### TASK ITEM:
Where the lines below hold images, skip those and copy every word exactly.

(Dataset entries)
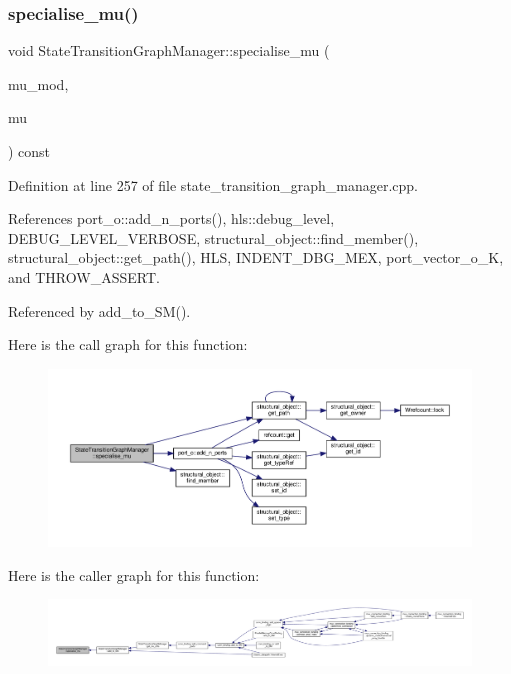 \subsubsection{\texorpdfstring{specialise\+\_\+mu()}{specialise\_mu()}}
{\footnotesize\ttfamily void State\+Transition\+Graph\+Manager\+::specialise\+\_\+mu (\begin{DoxyParamCaption}\item[{\hyperlink{structural__objects_8hpp_a8ea5f8cc50ab8f4c31e2751074ff60b2}{structural\+\_\+object\+Ref} \&}]{mu\+\_\+mod,  }\item[{\hyperlink{generic__obj_8hpp_acb533b2ef8e0fe72e09a04d20904ca81}{generic\+\_\+obj\+Ref}}]{mu }\end{DoxyParamCaption}) const}



Definition at line 257 of file state\+\_\+transition\+\_\+graph\+\_\+manager.\+cpp.



References port\+\_\+o\+::add\+\_\+n\+\_\+ports(), hls\+::debug\+\_\+level, D\+E\+B\+U\+G\+\_\+\+L\+E\+V\+E\+L\+\_\+\+V\+E\+R\+B\+O\+SE, structural\+\_\+object\+::find\+\_\+member(), structural\+\_\+object\+::get\+\_\+path(), H\+LS, I\+N\+D\+E\+N\+T\+\_\+\+D\+B\+G\+\_\+\+M\+EX, port\+\_\+vector\+\_\+o\+\_\+K, and T\+H\+R\+O\+W\+\_\+\+A\+S\+S\+E\+RT.



Referenced by add\+\_\+to\+\_\+\+S\+M().

Here is the call graph for this function\+:
\nopagebreak
\begin{figure}[H]
\begin{center}
\leavevmode
\includegraphics[width=350pt]{d9/dfd/classStateTransitionGraphManager_aece975a4f5bcb162267993d933d25945_cgraph}
\end{center}
\end{figure}
Here is the caller graph for this function\+:
\nopagebreak
\begin{figure}[H]
\begin{center}
\leavevmode
\includegraphics[width=350pt]{d9/dfd/classStateTransitionGraphManager_aece975a4f5bcb162267993d933d25945_icgraph}
\end{center}
\end{figure}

### OUTPUT OF THE TASK:
 \subsubsection{\texorpdfstring{specialise\+\_\+mu()}{specialise\_mu()}}
{\footnotesize\ttfamily void State\+Transition\+Graph\+Manager\+::specialise\+\_\+mu (\begin{DoxyParamCaption}\item[{\hyperlink{structural__objects_8hpp_a8ea5f8cc50ab8f4c31e2751074ff60b2}{structural\+\_\+object\+Ref} \&}]{mu\+\_\+mod,  }\item[{\hyperlink{generic__obj_8hpp_acb533b2ef8e0fe72e09a04d20904ca81}{generic\+\_\+obj\+Ref}}]{mu }\end{DoxyParamCaption}) const}



Definition at line 257 of file state\+\_\+transition\+\_\+graph\+\_\+manager.\+cpp.



References port\+\_\+o\+::add\+\_\+n\+\_\+ports(), hls\+::debug\+\_\+level, D\+E\+B\+U\+G\+\_\+\+L\+E\+V\+E\+L\+\_\+\+V\+E\+R\+B\+O\+SE, structural\+\_\+object\+::find\+\_\+member(), structural\+\_\+object\+::get\+\_\+path(), H\+LS, I\+N\+D\+E\+N\+T\+\_\+\+D\+B\+G\+\_\+\+M\+EX, port\+\_\+vector\+\_\+o\+\_\+K, and T\+H\+R\+O\+W\+\_\+\+A\+S\+S\+E\+RT.



Referenced by add\+\_\+to\+\_\+\+S\+M().

Here is the call graph for this function\+:
\nopagebreak
\begin{figure}[H]
\begin{center}
\leavevmode
\includegraphics[width=350pt]{d9/dfd/classStateTransitionGraphManager_aece975a4f5bcb162267993d933d25945_cgraph}
\end{center}
\end{figure}
Here is the caller graph for this function\+:
\nopagebreak
\begin{figure}[H]
\begin{center}
\leavevmode
\includegraphics[width=350pt]{d9/dfd/classStateTransitionGraphManager_aece975a4f5bcb162267993d933d25945_icgraph}
\end{center}
\end{figure}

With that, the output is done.